• **TASK ITEM**: Once the pictures are set aside, output all the records exactly.
____ INPUT MATERIAL
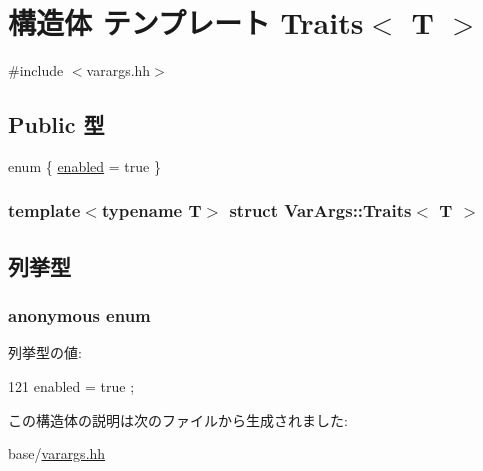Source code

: \hypertarget{structVarArgs_1_1Traits}{
\section{構造体 テンプレート Traits$<$ T $>$}
\label{structVarArgs_1_1Traits}
}


{\ttfamily \#include $<$varargs.hh$>$}\subsection*{Public 型}
\begin{DoxyCompactItemize}
\item 
enum \{ \hyperlink{structVarArgs_1_1Traits_aaf8fd5f0e57d456151c951e0f3715fc4aba6a78ff01a05c6cc4cfb2f4ca21cedc}{enabled} =  true
 \}
\end{DoxyCompactItemize}
\subsubsection*{template$<$typename T$>$ struct VarArgs::Traits$<$ T $>$}



\subsection{列挙型}
\hypertarget{structVarArgs_1_1Traits_aaf8fd5f0e57d456151c951e0f3715fc4}{
\subsubsection[{"@23}]{\setlength{\rightskip}{0pt plus 5cm}anonymous enum}}
\label{structVarArgs_1_1Traits_aaf8fd5f0e57d456151c951e0f3715fc4}
\begin{Desc}
\item[列挙型の値: ]\par
\begin{description}
\item[{\em 
\hypertarget{structVarArgs_1_1Traits_aaf8fd5f0e57d456151c951e0f3715fc4aba6a78ff01a05c6cc4cfb2f4ca21cedc}{
enabled}
\label{structVarArgs_1_1Traits_aaf8fd5f0e57d456151c951e0f3715fc4aba6a78ff01a05c6cc4cfb2f4ca21cedc}
}]\end{description}
\end{Desc}




\begin{DoxyCode}
121 { enabled = true };
\end{DoxyCode}


この構造体の説明は次のファイルから生成されました:\begin{DoxyCompactItemize}
\item 
base/\hyperlink{varargs_8hh}{varargs.hh}\end{DoxyCompactItemize}
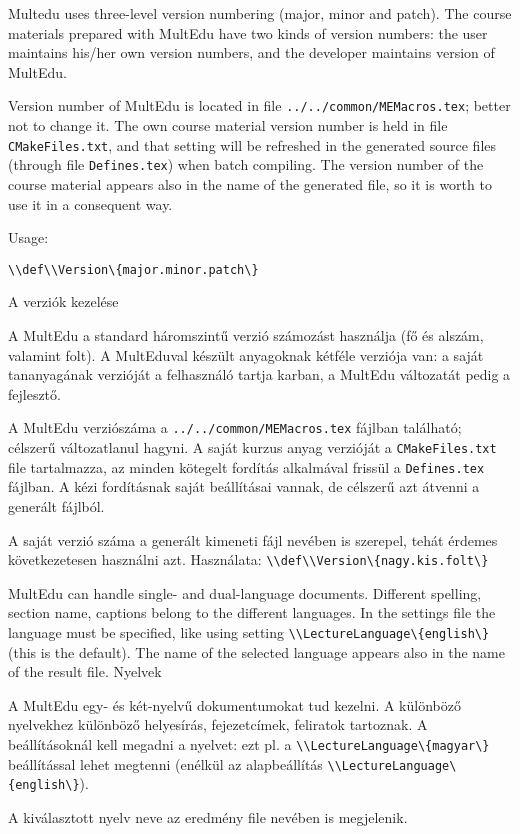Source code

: {
Multedu uses three-level version numbering (major, minor and patch).
The course materials prepared with \gls{MultEdu} have two kinds of version numbers: the user maintains his/her own version numbers, and the 
developer maintains version of \gls{MultEdu}. 

Version number of \gls{MultEdu} is located in file  \lstinline|../../common/MEMacros.tex|; better not to change it.
The own course material version number is held in file \lstinline|CMakeFiles.txt|, and that setting will be refreshed 
in the generated source files (through file \lstinline|Defines.tex|) when batch compiling.
The version number of the course material appears also in the name
of the generated file, so it is worth to use it in a consequent way.

Usage:
\par\noindent\lstinline|\\def\\Version\{major.minor.patch\}|
}
{A verziók kezelése}
{
A \gls{MultEdu} a standard háromszintű verzió számozást használja (fő és alszám, valamint folt). A \gls{MultEdu}val készült anyagoknak kétféle 
verziója van: a saját tananyagának verzióját a felhasználó tartja karban, a \gls{MultEdu} változatát pedig a fejlesztő.

A \gls{MultEdu} verziószáma a \lstinline|../../common/MEMacros.tex| fájlban található; célszerű változatlanul hagyni. 
A saját kurzus anyag verzióját a \lstinline|CMakeFiles.txt| file tartalmazza, az minden kötegelt fordítás alkalmával frissül a
\lstinline|Defines.tex| fájlban. A kézi fordításnak saját beállításai vannak, de célszerű azt átvenni a generált fájlból.

A saját verzió száma a generált kimeneti fájl nevében is szerepel,
tehát érdemes következetesen használni azt. Használata:
\lstinline|\\def\\Version\{nagy.kis.folt\}|
}


{
\gls{MultEdu} can handle single- and dual-language documents.
Different spelling, section name, captions belong to the different languages. In the settings file the language must be specified,
like using setting \lstinline|\\LectureLanguage\{english\}| (this is the default).
The name of the selected language appears also in the name of the result file.
}
{Nyelvek}
{
A \gls{MultEdu} egy- és két-nyelvű dokumentumokat tud kezelni.
A különböző nyelvekhez különböző helyesírás, fejezetcímek, feliratok tartoznak. A beállításoknál kell megadni a nyelvet: ezt pl. a \lstinline|\\LectureLanguage\{magyar\}| beállítással lehet megtenni
(enélkül az alapbeállítás \lstinline|\\LectureLanguage\{english\}|).

A kiválasztott nyelv neve az eredmény file nevében is megjelenik.
}

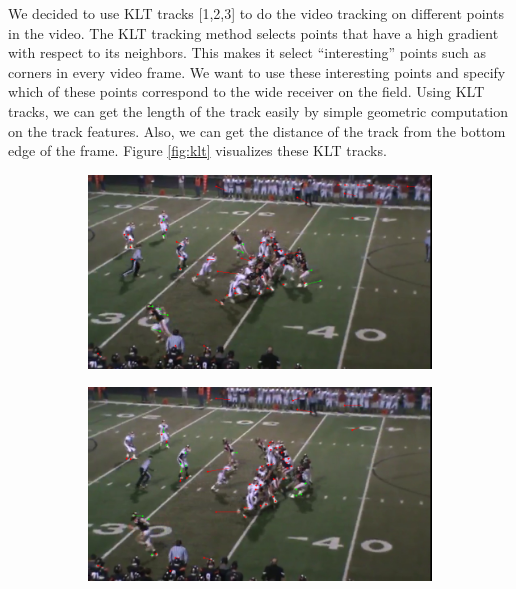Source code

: \documentclass{article} %
\begin{document}
We decided to use KLT tracks [1,2,3] to do the video tracking on different points in the video. The KLT tracking method selects points that have a high gradient with respect to its neighbors. This makes it select ``interesting'' points such as corners in every video frame. We want to use these interesting points and specify which of these points correspond to the wide receiver on the field. Using KLT tracks, we can get the length of the track easily by simple geometric computation on the track features. Also, we can get the distance of the track from the bottom edge of the frame. Figure \ref{fig:klt} visualizes these KLT tracks.

\begin{figure}
\centering
 \begin{subfigure}{.32\textwidth}
  \centering
  \includegraphics[width=1\linewidth]{img/127.png}
 \end{subfigure}\hspace{.5em}%
 \begin{subfigure}{.32\textwidth}
  \centering
  \includegraphics[width=1\linewidth]{img/132.png}
 \end{subfigure}\hspace{.5em}%

\end{figure}
\end{document}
________
• **PROBLEM SOLUTION**:
Source code

: \hypertarget{structVarArgs_1_1Traits}{
\section{構造体 テンプレート Traits$<$ T $>$}
\label{structVarArgs_1_1Traits}
}


{\ttfamily \#include $<$varargs.hh$>$}\subsection*{Public 型}
\begin{DoxyCompactItemize}
\item 
enum \{ \hyperlink{structVarArgs_1_1Traits_aaf8fd5f0e57d456151c951e0f3715fc4aba6a78ff01a05c6cc4cfb2f4ca21cedc}{enabled} =  true
 \}
\end{DoxyCompactItemize}
\subsubsection*{template$<$typename T$>$ struct VarArgs::Traits$<$ T $>$}



\subsection{列挙型}
\hypertarget{structVarArgs_1_1Traits_aaf8fd5f0e57d456151c951e0f3715fc4}{
\subsubsection[{"@23}]{\setlength{\rightskip}{0pt plus 5cm}anonymous enum}}
\label{structVarArgs_1_1Traits_aaf8fd5f0e57d456151c951e0f3715fc4}
\begin{Desc}
\item[列挙型の値: ]\par
\begin{description}
\item[{\em 
\hypertarget{structVarArgs_1_1Traits_aaf8fd5f0e57d456151c951e0f3715fc4aba6a78ff01a05c6cc4cfb2f4ca21cedc}{
enabled}
\label{structVarArgs_1_1Traits_aaf8fd5f0e57d456151c951e0f3715fc4aba6a78ff01a05c6cc4cfb2f4ca21cedc}
}]\end{description}
\end{Desc}




\begin{DoxyCode}
121 { enabled = true };
\end{DoxyCode}


この構造体の説明は次のファイルから生成されました:\begin{DoxyCompactItemize}
\item 
base/\hyperlink{varargs_8hh}{varargs.hh}\end{DoxyCompactItemize}
Source code

: {
Multedu uses three-level version numbering (major, minor and patch).
The course materials prepared with \gls{MultEdu} have two kinds of version numbers: the user maintains his/her own version numbers, and the 
developer maintains version of \gls{MultEdu}. 

Version number of \gls{MultEdu} is located in file  \lstinline|../../common/MEMacros.tex|; better not to change it.
The own course material version number is held in file \lstinline|CMakeFiles.txt|, and that setting will be refreshed 
in the generated source files (through file \lstinline|Defines.tex|) when batch compiling.
The version number of the course material appears also in the name
of the generated file, so it is worth to use it in a consequent way.

Usage:
\par\noindent\lstinline|\\def\\Version\{major.minor.patch\}|
}
{A verziók kezelése}
{
A \gls{MultEdu} a standard háromszintű verzió számozást használja (fő és alszám, valamint folt). A \gls{MultEdu}val készült anyagoknak kétféle 
verziója van: a saját tananyagának verzióját a felhasználó tartja karban, a \gls{MultEdu} változatát pedig a fejlesztő.

A \gls{MultEdu} verziószáma a \lstinline|../../common/MEMacros.tex| fájlban található; célszerű változatlanul hagyni. 
A saját kurzus anyag verzióját a \lstinline|CMakeFiles.txt| file tartalmazza, az minden kötegelt fordítás alkalmával frissül a
\lstinline|Defines.tex| fájlban. A kézi fordításnak saját beállításai vannak, de célszerű azt átvenni a generált fájlból.

A saját verzió száma a generált kimeneti fájl nevében is szerepel,
tehát érdemes következetesen használni azt. Használata:
\lstinline|\\def\\Version\{nagy.kis.folt\}|
}


{
\gls{MultEdu} can handle single- and dual-language documents.
Different spelling, section name, captions belong to the different languages. In the settings file the language must be specified,
like using setting \lstinline|\\LectureLanguage\{english\}| (this is the default).
The name of the selected language appears also in the name of the result file.
}
{Nyelvek}
{
A \gls{MultEdu} egy- és két-nyelvű dokumentumokat tud kezelni.
A különböző nyelvekhez különböző helyesírás, fejezetcímek, feliratok tartoznak. A beállításoknál kell megadni a nyelvet: ezt pl. a \lstinline|\\LectureLanguage\{magyar\}| beállítással lehet megtenni
(enélkül az alapbeállítás \lstinline|\\LectureLanguage\{english\}|).

A kiválasztott nyelv neve az eredmény file nevében is megjelenik.
}

Source code

: \documentclass{article} %
\begin{document}
We decided to use KLT tracks [1,2,3] to do the video tracking on different points in the video. The KLT tracking method selects points that have a high gradient with respect to its neighbors. This makes it select ``interesting'' points such as corners in every video frame. We want to use these interesting points and specify which of these points correspond to the wide receiver on the field. Using KLT tracks, we can get the length of the track easily by simple geometric computation on the track features. Also, we can get the distance of the track from the bottom edge of the frame. Figure \ref{fig:klt} visualizes these KLT tracks.

\begin{figure}
\centering
 \begin{subfigure}{.32\textwidth}
  \centering
  \includegraphics[width=1\linewidth]{img/127.png}
 \end{subfigure}\hspace{.5em}%
 \begin{subfigure}{.32\textwidth}
  \centering
  \includegraphics[width=1\linewidth]{img/132.png}
 \end{subfigure}\hspace{.5em}%

\end{figure}
\end{document}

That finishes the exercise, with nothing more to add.